E ora, cari pacifisti immaginari, ancora insisterete sulla mitica trattativa con lo Zar del Cremlino? Lasciamo stare Alessandro Orsini ai suoi deliri che nemmeno sono più seguiti sulla trasmissione (in grande difficoltà forse anche a causa sua) di Bianca Berlinguer. Ma che dicono Maurizio Landini, Marco Travaglio, Moni Ovadia, Giuseppe Conte? E, a modo suo, Elly Schlein? Ora che il cardinal Matteo Zuppi, come previsto, non ha portato a casa niente di politicamente rilevante, ora che il portavoce del Cremlino Dmitrij Peskov ha detto chiaro e tondo che «non ci sono decisioni specifiche o accordi» e che «non ci sono le condizioni per una pace negoziata», secondo i nostri autoproclamatisi pacifisti che cosa bisognerebbe fare?
Da sedici mesi, cioè dal 24 febbraio dell’anno scorso quando i carri armati russi entrarono in Ucraina per la famigerata operazione speciale, sentiamo dire dai Nicola Fratoianni di turno che «occorre un maggiore protagonismo europeo» (sottinteso: a differenza degli Stati Uniti) per favorire una «pace giusta» o «equilibrata», come la chiama Matteo Salvini.
L’Occidente, pur con una significativa differenza di sfumature da parte di Emmanuel Macron, per fortuna ha capito subito che non c’erano alternative al sostegno militare, economico, politico e morale a Kijiv. Questa linea oggi trova una clamorosa conferma – se volete: purtroppo – proprio dalle parole di Peskov, nessuna trattativa è possibile.
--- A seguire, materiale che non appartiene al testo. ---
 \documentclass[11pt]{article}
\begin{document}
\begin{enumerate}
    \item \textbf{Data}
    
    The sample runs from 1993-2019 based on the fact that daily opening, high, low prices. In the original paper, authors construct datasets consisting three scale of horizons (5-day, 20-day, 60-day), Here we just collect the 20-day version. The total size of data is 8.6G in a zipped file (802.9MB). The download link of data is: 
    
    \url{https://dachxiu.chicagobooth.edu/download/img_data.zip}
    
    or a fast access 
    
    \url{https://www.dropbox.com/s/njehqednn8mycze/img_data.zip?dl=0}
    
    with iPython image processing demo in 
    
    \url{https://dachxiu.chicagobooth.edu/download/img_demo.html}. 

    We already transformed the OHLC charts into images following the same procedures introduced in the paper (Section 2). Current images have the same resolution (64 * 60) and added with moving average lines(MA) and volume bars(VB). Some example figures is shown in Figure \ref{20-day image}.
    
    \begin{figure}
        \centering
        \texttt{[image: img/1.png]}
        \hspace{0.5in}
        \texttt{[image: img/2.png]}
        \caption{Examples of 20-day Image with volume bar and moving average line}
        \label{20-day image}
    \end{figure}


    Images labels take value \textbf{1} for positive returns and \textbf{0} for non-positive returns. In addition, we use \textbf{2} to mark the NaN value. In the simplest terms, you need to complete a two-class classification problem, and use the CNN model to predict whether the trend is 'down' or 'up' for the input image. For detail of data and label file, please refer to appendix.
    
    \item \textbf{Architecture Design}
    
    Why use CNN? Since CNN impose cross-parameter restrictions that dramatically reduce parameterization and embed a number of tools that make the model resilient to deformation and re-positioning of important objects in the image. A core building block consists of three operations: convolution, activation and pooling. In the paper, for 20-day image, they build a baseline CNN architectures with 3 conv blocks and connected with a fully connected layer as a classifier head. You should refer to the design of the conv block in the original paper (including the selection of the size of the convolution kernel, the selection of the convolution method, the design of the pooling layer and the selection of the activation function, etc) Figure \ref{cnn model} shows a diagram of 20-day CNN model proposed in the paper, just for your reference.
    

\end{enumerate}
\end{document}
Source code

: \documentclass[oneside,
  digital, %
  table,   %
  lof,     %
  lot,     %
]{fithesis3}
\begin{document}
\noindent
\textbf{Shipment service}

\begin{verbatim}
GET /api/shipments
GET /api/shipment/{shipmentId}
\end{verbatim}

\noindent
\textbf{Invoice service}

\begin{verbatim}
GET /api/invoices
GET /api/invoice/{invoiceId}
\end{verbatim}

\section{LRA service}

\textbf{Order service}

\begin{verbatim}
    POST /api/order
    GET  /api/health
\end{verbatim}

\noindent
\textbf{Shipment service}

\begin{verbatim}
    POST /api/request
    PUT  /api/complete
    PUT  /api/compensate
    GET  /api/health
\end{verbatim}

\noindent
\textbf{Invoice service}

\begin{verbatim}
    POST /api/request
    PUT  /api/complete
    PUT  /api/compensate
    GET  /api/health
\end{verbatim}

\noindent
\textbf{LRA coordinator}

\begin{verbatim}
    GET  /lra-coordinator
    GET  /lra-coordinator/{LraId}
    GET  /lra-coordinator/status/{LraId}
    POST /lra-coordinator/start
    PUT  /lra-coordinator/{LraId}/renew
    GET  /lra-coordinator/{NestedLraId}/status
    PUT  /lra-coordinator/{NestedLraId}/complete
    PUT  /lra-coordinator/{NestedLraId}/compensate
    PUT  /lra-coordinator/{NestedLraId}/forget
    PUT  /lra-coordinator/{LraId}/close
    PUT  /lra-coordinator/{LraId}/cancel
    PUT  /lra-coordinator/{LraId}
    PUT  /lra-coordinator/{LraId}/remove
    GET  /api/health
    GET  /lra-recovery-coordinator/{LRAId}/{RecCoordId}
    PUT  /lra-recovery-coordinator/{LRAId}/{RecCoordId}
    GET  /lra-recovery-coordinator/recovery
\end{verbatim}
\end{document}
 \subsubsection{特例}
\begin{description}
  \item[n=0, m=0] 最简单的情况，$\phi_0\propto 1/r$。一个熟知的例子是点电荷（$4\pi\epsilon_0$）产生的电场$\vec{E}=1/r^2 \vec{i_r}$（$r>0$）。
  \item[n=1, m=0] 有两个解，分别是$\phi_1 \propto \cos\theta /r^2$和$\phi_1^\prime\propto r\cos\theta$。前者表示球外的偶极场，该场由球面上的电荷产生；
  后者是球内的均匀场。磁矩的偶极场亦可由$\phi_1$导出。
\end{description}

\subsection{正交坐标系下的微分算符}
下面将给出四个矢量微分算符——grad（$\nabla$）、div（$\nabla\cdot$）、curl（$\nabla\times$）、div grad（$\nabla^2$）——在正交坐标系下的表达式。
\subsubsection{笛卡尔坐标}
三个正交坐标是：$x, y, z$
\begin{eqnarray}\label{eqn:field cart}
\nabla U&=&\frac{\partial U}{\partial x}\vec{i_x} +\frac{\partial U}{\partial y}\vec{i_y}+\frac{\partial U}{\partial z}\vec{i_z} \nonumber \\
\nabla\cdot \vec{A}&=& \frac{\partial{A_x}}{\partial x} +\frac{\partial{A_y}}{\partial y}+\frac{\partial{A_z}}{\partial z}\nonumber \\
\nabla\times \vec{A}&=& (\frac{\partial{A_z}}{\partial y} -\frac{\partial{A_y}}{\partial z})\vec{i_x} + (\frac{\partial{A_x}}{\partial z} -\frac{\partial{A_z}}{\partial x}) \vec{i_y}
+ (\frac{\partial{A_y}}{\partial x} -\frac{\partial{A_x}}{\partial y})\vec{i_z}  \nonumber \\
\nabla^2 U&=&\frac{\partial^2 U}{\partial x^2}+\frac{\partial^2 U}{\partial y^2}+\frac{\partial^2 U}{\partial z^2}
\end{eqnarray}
Ce la ricordiamo la manifestazione del 5 novembre 2022 a San Giovanni? Certo, si esprimeva la condanna dell’invasione russa, e ci mancava pure, ma si chiedeva anche un negoziato (ma quando, dove?) e «la riduzione delle spese militari e l’eliminazione delle armi nucleari a favore di investimenti per combattere le povertà, favorire la transizione ecologica, garantire un lavoro dignitoso», come disse Landini. C’era pure Enrico Letta quel giorno, ma almeno lui aveva una posizione netta, e infatti fu fischiato. Molto più di quella di Elly Schlein, che non sarebbe contestata. E l’avvocato Giuseppe Conte da mesi e mesi lucra facili consensi all’insegna della demagogia contenuta nella frase precedente – meno spese militari, più lavoro – quando agli ucraini occorrono armi, munizioni, intelligence.
Anche importanti settori del mondo cattolico, a partire dalla Comunità di Sant’Egidio, facevano e fanno parte di questo movimento per la pace nel quale non sono stati secondari veri e propri assalti all’immagine del presidente Zelensky, e si sa che Sant’Egidio gioca un ruolo fondamentale nella politica estera della Chiesa, e che lo stesso Cardinale Zuppi è molto sensibile alle sue istanze. Tanto che il presidente della Cei parteciperà il 4 luglio alla presentazione del nuovo libro di Andrea Riccardi alla presenza nientemeno che di Donatella Di Cesare, uno dei volti più noti del pacifismo antiucraino.
Zuppi va comunque ringraziato per l’impegno profuso e che speriamo porti più in là ad una soluzione del dramma dei bambini ucraini deportati in Russia, ha tentato di incontrare i vertici dello Stato russo ma è stato gentilmente fatto accomodare alla porta. C’è da chiedersi se non sia uno smacco per il Vaticano, se abbia avuto troppa fiducia in una missione impossibile, o se abbia fatto un tentativo sapendo che sarebbe praticamente fallito. In ogni caso, anche questa pagina si chiude fornendo la prova provata dell’inesistenza di spazi di trattativa. Adesso sarebbe giusto se il pacifismo antiucraino tacesse almeno per un po’. Anche perché non sa più che dire.